===== Information supplied
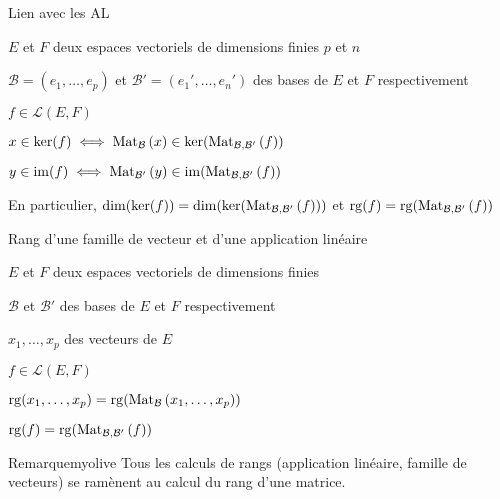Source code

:     \begin{prop}{Lien avec les AL}{}
        \begin{soient}
            \item $E$ et $F$ deux espaces vectoriels de dimensions finies $p$ et $n$
            \item $\mathcal{B} = (e_1, \ldots, e_p)$ et $\mathcal{B}' = (e_1', \ldots, e_n')$ des bases de $E$ et $F$ respectivement
            \item $f \in \mathcal{L}(E,F)$
        \end{soient}
        \begin{alors}
            \item $x \in \ker(f) \iff \text{Mat}_{\mathcal{B}}\left(x\right) \in \ker(\text{Mat}_{\mathcal{B},\mathcal{B}'}\left(f\right))$
            \item $y \in \operatorname{im}(f) \iff \text{Mat}_{\mathcal{B}'}\left(y\right) \in \operatorname{im}(\text{Mat}_{\mathcal{B},\mathcal{B}'}\left(f\right))$
        \end{alors}
        En particulier, $\dim(\ker(f)) = \dim(\ker(\text{Mat}_{\mathcal{B},\mathcal{B}'}\left(f\right)))$ et $\operatorname{rg}(f) = \operatorname{rg}(\text{Mat}_{\mathcal{B},\mathcal{B}'}\left(f\right))$
    \end{prop}

    \begin{prop}{Rang d’une famille de vecteur et d’une application linéaire}{}
        \begin{soit}
            \item $E$ et $F$ deux espaces vectoriels de dimensions finies
            \item $\mathcal{B}$ et $\mathcal{B}'$ des bases de $E$ et $F$ respectivement
            \item $x_1,\ldots,x_p$ des vecteurs de $E$
            \item $f \in \mathcal{L}(E,F)$
        \end{soit}
        \begin{alors}
            \item $\operatorname{rg}(x_1,\ldots,x_p) = \operatorname{rg}(\text{Mat}_{\mathcal{B}}\left(x_1,\ldots,x_p\right))$
            \item $\operatorname{rg}(f) = \operatorname{rg}(\text{Mat}_{\mathcal{B},\mathcal{B}'}\left(f\right))$
        \end{alors}
    \end{prop}

    \begin{omed}{Remarque}{myolive}
        Tous les calculs de rangs (application linéaire, famille de vecteurs) se ramènent au calcul du rang d’une matrice.
    \end{omed}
==========
**Your assignment**
Rewrite the data above exactly as given, but omit the images.

**Final answer**
Source code

:     \begin{prop}{Lien avec les AL}{}
        \begin{soient}
            \item $E$ et $F$ deux espaces vectoriels de dimensions finies $p$ et $n$
            \item $\mathcal{B} = (e_1, \ldots, e_p)$ et $\mathcal{B}' = (e_1', \ldots, e_n')$ des bases de $E$ et $F$ respectivement
            \item $f \in \mathcal{L}(E,F)$
        \end{soient}
        \begin{alors}
            \item $x \in \ker(f) \iff \text{Mat}_{\mathcal{B}}\left(x\right) \in \ker(\text{Mat}_{\mathcal{B},\mathcal{B}'}\left(f\right))$
            \item $y \in \operatorname{im}(f) \iff \text{Mat}_{\mathcal{B}'}\left(y\right) \in \operatorname{im}(\text{Mat}_{\mathcal{B},\mathcal{B}'}\left(f\right))$
        \end{alors}
        En particulier, $\dim(\ker(f)) = \dim(\ker(\text{Mat}_{\mathcal{B},\mathcal{B}'}\left(f\right)))$ et $\operatorname{rg}(f) = \operatorname{rg}(\text{Mat}_{\mathcal{B},\mathcal{B}'}\left(f\right))$
    \end{prop}

    \begin{prop}{Rang d’une famille de vecteur et d’une application linéaire}{}
        \begin{soit}
            \item $E$ et $F$ deux espaces vectoriels de dimensions finies
            \item $\mathcal{B}$ et $\mathcal{B}'$ des bases de $E$ et $F$ respectivement
            \item $x_1,\ldots,x_p$ des vecteurs de $E$
            \item $f \in \mathcal{L}(E,F)$
        \end{soit}
        \begin{alors}
            \item $\operatorname{rg}(x_1,\ldots,x_p) = \operatorname{rg}(\text{Mat}_{\mathcal{B}}\left(x_1,\ldots,x_p\right))$
            \item $\operatorname{rg}(f) = \operatorname{rg}(\text{Mat}_{\mathcal{B},\mathcal{B}'}\left(f\right))$
        \end{alors}
    \end{prop}

    \begin{omed}{Remarque}{myolive}
        Tous les calculs de rangs (application linéaire, famille de vecteurs) se ramènent au calcul du rang d’une matrice.
    \end{omed}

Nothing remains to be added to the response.